Hacker News new | past | comments | ask | show | jobs | submit login
A Love Letter to the People Who Build the Internet Archive (archive.org)
164 points by jmsflknr on Feb 14, 2019 | hide | past | favorite | 36 comments



I once rebuilt an entire content site from the internet archive after a catastrophic data loss.


For me Google Cache was helping out under similar circumstances (also tried the Archive first, but apparently Google Cache was [at least back then] more up-to-date).


Now you mention it, I think we used a combination of the two. Google's cache filled in some of the blanks.


the hero we need but don't deserve


(: forget The Avengers, the true heroes are The Archivers


I wish they had a list of torrents they need seeders for the most. Right now I'd I want to seed their stuff (say 100x items) then I gave to go through their site and one by one select files, give it to a torrent client, see how healthy the swarm is, rinse and repeat.


even better:

a binary you can execute. on first launch you allocate space and bandwidth. Thereafter, it stays within configured paramethers and just seeds whatever the archive wants you to seed.


You might find people in the Archive Team interested in working on this. Their actual mission is slightly different but I'm sure there's overlap of interests somewhere.


Agreed. Make it easy to help.


This is something i'll hack on this weekend


sounds scriptable; cool weekend project?


It's not just fair use. 17 U.S.C. sec. 107.

Although the United States Court of Appeals have determined that HathiTrust and Google's massive deriviative works are fair use--

Authors Guild, Inc. v. HathiTrust, No. 12-4547-cv [755 F.3d 87] (USCA-02 2014) ([I]n providing this service, the HDL does not add into circulation any new, human‐readable copies of any books. Instead, the HDL simply permits users to “word search”—that is, to locate where specific words or phrases appear in the digitized books. Applying the relevant factors, we conclude that this use is a fair use.)

Authors Guild v. Google, Inc., No. 13-4829-cv (USCA-02 2015) ([W]e conclude that Google’s making of a complete digital copy of Plaintiffs’ works for the purpose of providing the public with its search and snippet view functions (at least as snippet view is presently designed) is a fair use and does not infringe Plaintiffs’ copyrights in their books.)

For libraries and archives, they also have 17 U.S.C. sec. 108. Limitations on exclusive rights: Reproduction by libraries and archives. A broad exemption that the Internet Archive would likely assert [and likely satisfy]


A year ago, I got very interested in a science-history topic that spans much of the 19th-century. Within a couple of days, I managed to find dozens of rare, original, on-topic, illustrated, computer-searchable source volumes on IA.

If there's another single library in the world that has all of those (PD) works, it's probably far away from the chair I never had to leave.
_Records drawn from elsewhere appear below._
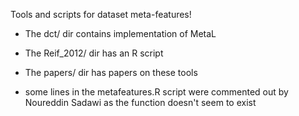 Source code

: Tools and scripts for dataset meta-features!
- The dct/ dir contains implementation of MetaL
- The Reif_2012/ dir has an R script
- The papers/ dir has papers on these tools

- some lines in the metafeatures.R script were commented out by Noureddin Sadawi as the function doesn't seem to exist
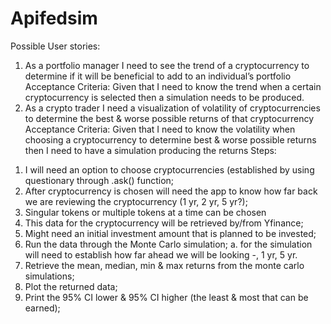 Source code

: # Apifedsim

Possible User stories:
1)	As a portfolio manager I need to see the trend of a cryptocurrency to determine if it will be beneficial to add to an individual’s portfolio
Acceptance Criteria: Given that I need to know the trend when a certain cryptocurrency is selected then a simulation needs to be produced.
2)	As a crypto trader I need a visualization of volatility of cryptocurrencies to determine the best & worse possible returns of that cryptocurrency
Acceptance Criteria:  Given that I need to know the volatility when choosing a cryptocurrency to determine best & worse possible returns then I need to have a simulation producing the returns
Steps: 
1. I will need an option to choose cryptocurrencies (established by using questionary through .ask() function; 
2. After cryptocurrency is chosen will need the app to know how far back we are reviewing the cryptocurrency (1 yr, 2 yr, 5 yr?); 
3. Singular tokens or multiple tokens at a time can be chosen
4. This data for the cryptocurrency will be retrieved by/from Yfinance; 
5. Might need an initial investment amount that is planned to be invested;
6. Run the data through the Monte Carlo simulation;
a. for the simulation will need to establish how far ahead we will be looking -, 1 yr, 5 yr.
7. Retrieve the mean, median, min & max returns from the monte carlo simulations;
8. Plot the returned data;
9. Print the 95% CI lower & 95% CI higher (the least & most that can be earned);
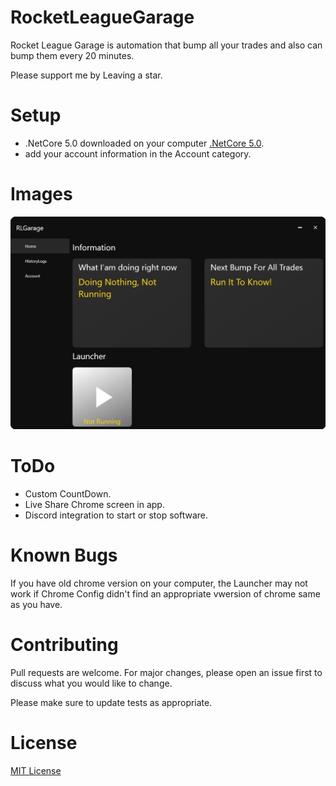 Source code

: # RocketLeagueGarage
Rocket League Garage is automation that bump all your trades and also can bump them every 20 minutes.

Please support me by Leaving a star.

# Setup
- .NetCore 5.0 downloaded on your computer [.NetCore 5.0](https://dotnet.microsoft.com/download/dotnet/thank-you/runtime-desktop-5.0.0-windows-x64-installer).
- add your account information in the Account category.

# Images

![RocketLeagueGarage](RocketLeagueGarage.jpg)

# ToDo
- Custom CountDown.
- Live Share Chrome screen in app.
- Discord integration to start or stop software.

# Known Bugs
If you have old chrome version on your computer, the Launcher may not work if Chrome Config didn't find an appropriate vwersion of chrome same as you have.

# Contributing
Pull requests are welcome. For major changes, please open an issue first to discuss what you would like to change.

Please make sure to update tests as appropriate.

# License
[MIT License](https://github.com/YoussofKhawaja/RocketLeagueGarage/blob/main/LICENSE)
The publication of the Internet Archive's self-congratulatory love letter this morning is no coincidence. Note the following paragraph:

Libraries are built by people, for people. Thank you so much to all of the people who have contributed to building the Internet Archive, whether they were employees or our huge group friends and family. We would not be here without you, and we hope you will continue to help bring universal access to all knowledge in the future.

Why did the Internet Archive publish this today?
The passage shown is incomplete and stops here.